Problem:
From the listing below, pull each line that includes "section".

The data:
-- -- --

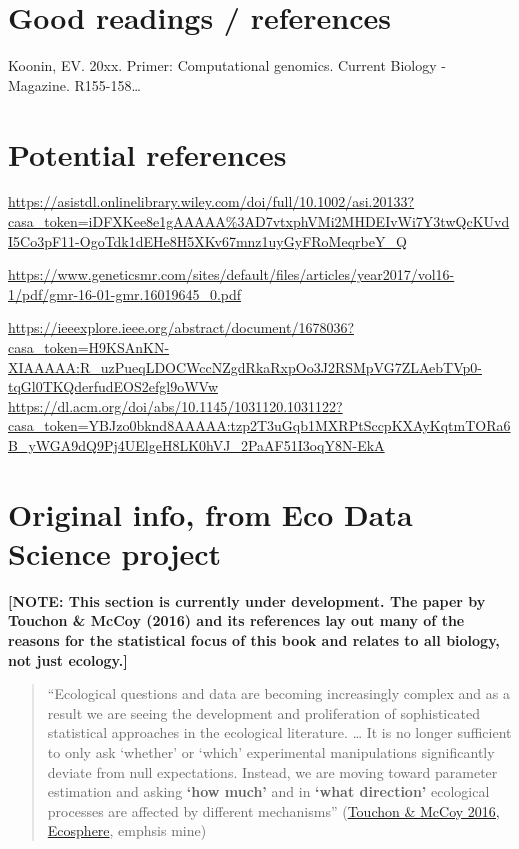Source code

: \documentclass[
]{book}
\begin{document}
\hypertarget{good-readings-references}{%
\section{Good readings / references}\label{good-readings-references}}

Koonin, EV. 20xx. Primer: Computational genomics. Current Biology - Magazine. R155-158\ldots{}

\hypertarget{potential-references}{%
\section{Potential references}\label{potential-references}}

\url{https://asistdl.onlinelibrary.wiley.com/doi/full/10.1002/asi.20133?casa_token=iDFXKee8e1gAAAAA\%3AD7vtxphVMi2MHDEIvWi7Y3twQcKUvdI5Co3pF11-OgoTdk1dEHe8H5XKv67mnz1uyGyFRoMeqrbeY_Q}

\url{https://www.geneticsmr.com/sites/default/files/articles/year2017/vol16-1/pdf/gmr-16-01-gmr.16019645_0.pdf}

\url{https://ieeexplore.ieee.org/abstract/document/1678036?casa_token=H9KSAnKN-XIAAAAA:R_uzPueqLDOCWccNZgdRkaRxpOo3J2RSMpVG7ZLAebTVp0-tqGl0TKQderfudEOS2efgl9oWVw}
\url{https://dl.acm.org/doi/abs/10.1145/1031120.1031122?casa_token=YBJzo0bknd8AAAAA:tzp2T3uGqb1MXRPtSccpKXAyKqtmTORa6B_yWGA9dQ9Pj4UElgeH8LK0hVJ_2PaAF51I3oqY8N-EkA}

\hypertarget{original-info-from-eco-data-science-project}{%
\section{Original info, from Eco Data Science project}\label{original-info-from-eco-data-science-project}}

\textbf{{[}NOTE: This section is currently under development. The paper by Touchon \& McCoy (2016) and its references lay out many of the reasons for the statistical focus of this book and relates to all biology, not just ecology.{]}}

\begin{quote}
``Ecological questions and data are becoming increasingly complex and as a result we are seeing the development and proliferation of sophisticated statistical approaches in the ecological literature. \ldots{} It is no longer sufficient to only ask `whether' or `which' experimental manipulations significantly deviate from null expectations. Instead, we are moving toward parameter estimation and asking \textbf{`how much'} and in \textbf{`what direction'} ecological processes are affected by different mechanisms'' (\href{https://esajournals.onlinelibrary.wiley.com/doi/abs/10.1002/ecs2.1394}{Touchon \& McCoy 2016, Ecosphere}, emphsis mine)
\end{quote}
\end{document}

-- -- --

Reply to the exercise:
\section{Good readings / references}\label{good-readings-references}}
\section{Potential references}\label{potential-references}}
\section{Original info, from Eco Data Science project}\label{original-info-from-eco-data-science-project}}
\textbf{{[}NOTE: This section is currently under development. The paper by Touchon \& McCoy (2016) and its references lay out many of the reasons for the statistical focus of this book and relates to all biology, not just ecology.{]}}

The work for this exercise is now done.